UAE to track fall of Chinese space debris

Abu Dhabi / WAM

The UAE Space Agency and the International Astronomical Centre (IAC) announced a joint campaign to monitor China’s Tiangong-1 Space Laboratory as it falls back to Earth. The fall is expected to take place in mid-March in areas between 43 degrees north and south latitude, which include most of the Arab region.
The UAE Space Agency confirmed that the lab will be vaporised upon re-entry, prior to reaching the ground. The uncontrolled fall will pose no danger to Earth and will not impact any of the populated areas. Although there is a chance some debris may reach the ground, it will be falling into the sea and will not impact lives or human activities.

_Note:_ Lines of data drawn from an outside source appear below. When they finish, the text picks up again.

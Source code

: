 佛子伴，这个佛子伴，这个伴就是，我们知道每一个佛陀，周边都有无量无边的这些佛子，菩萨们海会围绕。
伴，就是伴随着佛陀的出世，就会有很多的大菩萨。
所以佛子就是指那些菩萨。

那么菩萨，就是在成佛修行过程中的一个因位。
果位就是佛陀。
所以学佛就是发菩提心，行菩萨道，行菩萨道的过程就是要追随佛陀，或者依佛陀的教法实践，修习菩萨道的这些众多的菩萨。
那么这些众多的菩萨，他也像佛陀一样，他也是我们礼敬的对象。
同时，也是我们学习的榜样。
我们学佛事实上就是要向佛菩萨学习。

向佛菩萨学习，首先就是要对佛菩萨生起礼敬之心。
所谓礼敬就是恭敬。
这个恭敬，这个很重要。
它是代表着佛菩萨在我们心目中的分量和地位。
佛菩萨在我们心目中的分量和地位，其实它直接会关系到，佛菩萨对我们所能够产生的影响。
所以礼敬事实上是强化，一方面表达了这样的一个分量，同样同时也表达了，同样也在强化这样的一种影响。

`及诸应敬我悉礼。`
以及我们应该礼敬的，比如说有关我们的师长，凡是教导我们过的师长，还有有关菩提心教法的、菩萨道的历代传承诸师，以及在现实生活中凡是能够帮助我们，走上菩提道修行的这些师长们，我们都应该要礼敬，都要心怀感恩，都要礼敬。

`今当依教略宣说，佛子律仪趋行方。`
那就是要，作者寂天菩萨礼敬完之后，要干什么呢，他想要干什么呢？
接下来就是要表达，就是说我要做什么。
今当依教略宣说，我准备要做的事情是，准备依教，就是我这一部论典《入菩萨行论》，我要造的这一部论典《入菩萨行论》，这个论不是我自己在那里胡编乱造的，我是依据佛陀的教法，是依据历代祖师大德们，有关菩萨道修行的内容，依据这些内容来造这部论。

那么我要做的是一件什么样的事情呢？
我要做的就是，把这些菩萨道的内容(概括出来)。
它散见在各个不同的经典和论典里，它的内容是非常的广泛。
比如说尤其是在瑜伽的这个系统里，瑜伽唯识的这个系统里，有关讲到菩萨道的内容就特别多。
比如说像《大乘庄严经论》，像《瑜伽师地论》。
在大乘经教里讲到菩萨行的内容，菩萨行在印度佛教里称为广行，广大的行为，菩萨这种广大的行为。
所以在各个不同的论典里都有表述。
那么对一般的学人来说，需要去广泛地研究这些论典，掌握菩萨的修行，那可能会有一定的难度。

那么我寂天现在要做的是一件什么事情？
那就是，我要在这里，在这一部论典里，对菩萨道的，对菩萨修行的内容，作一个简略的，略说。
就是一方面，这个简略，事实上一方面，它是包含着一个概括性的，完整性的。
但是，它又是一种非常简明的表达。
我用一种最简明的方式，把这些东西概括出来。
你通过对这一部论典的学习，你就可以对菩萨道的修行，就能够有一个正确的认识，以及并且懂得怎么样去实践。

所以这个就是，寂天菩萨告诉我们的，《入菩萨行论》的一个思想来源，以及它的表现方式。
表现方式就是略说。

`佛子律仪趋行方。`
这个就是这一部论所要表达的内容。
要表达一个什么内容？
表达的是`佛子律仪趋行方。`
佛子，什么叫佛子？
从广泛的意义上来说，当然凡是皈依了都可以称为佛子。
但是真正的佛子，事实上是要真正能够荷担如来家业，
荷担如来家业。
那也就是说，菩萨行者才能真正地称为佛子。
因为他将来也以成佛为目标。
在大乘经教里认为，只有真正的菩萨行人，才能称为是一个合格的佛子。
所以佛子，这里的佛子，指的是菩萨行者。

The Lab was launched late September 2011, with the purpose of being used in a variety of experiments, however the facility experienced communication failure in 2016. The Lab is equipped with two solar panels, weighs 8.5 tons, is 10.5 metres long and is 3.3 metres wide in diameter.
Dr Mohammed Nasser Al Ahbabi, Director-General of the UAE Space Agency, said, “The Earth witnesses the fall of many objects, including satellites and other debris, on a daily basis. These objects do not pose a threat to the planet or its population due to their small size or the speed at which they are vaporised in the Earth’s atmosphere. Those that make it through are often scattered over vast areas in the form of very small stones.”
“The UAE is well equipped and experienced with monitoring and determining the coordinates of space objects, meteors and meteorites. Many of our capabilities stem the UAE Meteor Monitoring and Filming Network, which was launched two years ago to support scientific research. Today, the network successfully provides reports and studies on meteor traffic over the UAE,” he added.